◆ Exercise directions ◆
Only text belongs in your copy of the listing below; reproduce it exactly and leave out the pictures.
+++ Input data
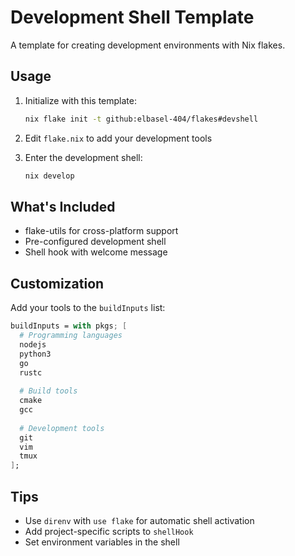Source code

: # Development Shell Template

A template for creating development environments with Nix flakes.

## Usage

1. Initialize with this template:
   ```bash
   nix flake init -t github:elbasel-404/flakes#devshell
   ```

2. Edit `flake.nix` to add your development tools

3. Enter the development shell:
   ```bash
   nix develop
   ```

## What's Included

- flake-utils for cross-platform support
- Pre-configured development shell
- Shell hook with welcome message

## Customization

Add your tools to the `buildInputs` list:

```nix
buildInputs = with pkgs; [
  # Programming languages
  nodejs
  python3
  go
  rustc
  
  # Build tools
  cmake
  gcc
  
  # Development tools
  git
  vim
  tmux
];
```

## Tips

- Use `direnv` with `use flake` for automatic shell activation
- Add project-specific scripts to `shellHook`
- Set environment variables in the shell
++++++
◆ Worked solution ◆
Source code

: # Development Shell Template

A template for creating development environments with Nix flakes.

## Usage

1. Initialize with this template:
   ```bash
   nix flake init -t github:elbasel-404/flakes#devshell
   ```

2. Edit `flake.nix` to add your development tools

3. Enter the development shell:
   ```bash
   nix develop
   ```

## What's Included

- flake-utils for cross-platform support
- Pre-configured development shell
- Shell hook with welcome message

## Customization

Add your tools to the `buildInputs` list:

```nix
buildInputs = with pkgs; [
  # Programming languages
  nodejs
  python3
  go
  rustc
  
  # Build tools
  cmake
  gcc
  
  # Development tools
  git
  vim
  tmux
];
```

## Tips

- Use `direnv` with `use flake` for automatic shell activation
- Add project-specific scripts to `shellHook`
- Set environment variables in the shell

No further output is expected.